Nearly all modern browsers that support WebDriver also support another native interface called DevTools that can be used for automation purposes.

Both have advantages and disadvantages, depending on your use case and environment.

WebDriver Protocol#

WebDriver is a remote control interface that enables introspection and control of user agents. It provides a platform- and language-neutral wire protocol as a way for out-of-process programs to remotely instruct the behavior of web browsers.

The WebDriver protocol was designed to automate a browser from the user perspective, meaning that everything a user is able to do, you can do with the browser. It provides a set of commands that abstract away common interactions with an application (e.g., navigating, clicking, or reading the state of an element). Since it is a web standard, it is well supported across all major browser vendors, and also is being used as underlying protocol for mobile automation using Appium.

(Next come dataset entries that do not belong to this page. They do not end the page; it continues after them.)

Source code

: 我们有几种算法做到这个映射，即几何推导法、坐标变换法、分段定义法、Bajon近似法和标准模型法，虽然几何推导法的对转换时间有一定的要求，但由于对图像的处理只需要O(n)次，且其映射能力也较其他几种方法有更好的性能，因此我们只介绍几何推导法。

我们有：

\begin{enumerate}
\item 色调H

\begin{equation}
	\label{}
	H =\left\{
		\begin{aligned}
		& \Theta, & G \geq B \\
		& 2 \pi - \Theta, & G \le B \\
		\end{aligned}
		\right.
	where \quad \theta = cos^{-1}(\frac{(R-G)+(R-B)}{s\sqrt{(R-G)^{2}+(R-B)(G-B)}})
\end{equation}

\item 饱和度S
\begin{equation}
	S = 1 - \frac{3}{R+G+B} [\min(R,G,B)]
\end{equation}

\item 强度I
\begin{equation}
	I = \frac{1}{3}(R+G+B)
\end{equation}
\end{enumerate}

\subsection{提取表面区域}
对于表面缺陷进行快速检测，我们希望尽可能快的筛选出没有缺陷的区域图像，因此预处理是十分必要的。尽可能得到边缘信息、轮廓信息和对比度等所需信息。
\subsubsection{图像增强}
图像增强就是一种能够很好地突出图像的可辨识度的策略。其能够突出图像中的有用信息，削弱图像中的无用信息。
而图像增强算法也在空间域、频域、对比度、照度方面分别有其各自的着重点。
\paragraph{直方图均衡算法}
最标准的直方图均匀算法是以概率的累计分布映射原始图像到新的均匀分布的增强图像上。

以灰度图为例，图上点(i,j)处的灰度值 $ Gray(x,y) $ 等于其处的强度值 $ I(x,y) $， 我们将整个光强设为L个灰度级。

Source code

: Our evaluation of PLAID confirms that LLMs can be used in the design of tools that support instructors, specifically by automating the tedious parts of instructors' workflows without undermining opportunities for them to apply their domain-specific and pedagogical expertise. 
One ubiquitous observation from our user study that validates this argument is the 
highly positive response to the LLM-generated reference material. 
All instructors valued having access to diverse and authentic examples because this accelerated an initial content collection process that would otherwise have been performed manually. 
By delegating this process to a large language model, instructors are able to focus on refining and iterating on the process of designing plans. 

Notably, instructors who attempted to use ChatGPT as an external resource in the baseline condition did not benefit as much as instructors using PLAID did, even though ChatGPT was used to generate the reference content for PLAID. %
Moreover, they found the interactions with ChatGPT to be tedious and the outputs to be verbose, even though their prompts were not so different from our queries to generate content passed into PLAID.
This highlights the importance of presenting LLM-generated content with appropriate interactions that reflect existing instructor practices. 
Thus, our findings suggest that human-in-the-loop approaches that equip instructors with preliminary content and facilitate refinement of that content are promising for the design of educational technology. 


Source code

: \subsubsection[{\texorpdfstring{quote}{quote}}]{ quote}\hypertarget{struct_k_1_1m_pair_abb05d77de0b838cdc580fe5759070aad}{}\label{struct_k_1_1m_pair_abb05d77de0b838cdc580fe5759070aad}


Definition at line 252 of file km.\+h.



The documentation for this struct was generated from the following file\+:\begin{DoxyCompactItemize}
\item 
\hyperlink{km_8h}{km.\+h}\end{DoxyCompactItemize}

To use this automation protocol, you need a proxy server that translates all commands and executes them in the target environment (i.e. the browser or the mobile app).

For browser automation, the proxy server is usually the browser driver. There are drivers available for all browsers:

For any kind of mobile automation, you’ll need to install and setup Appium. It will allow you to automate mobile (iOS/Android) or even desktop (macOS/Windows) applications using the same WebdriverIO setup.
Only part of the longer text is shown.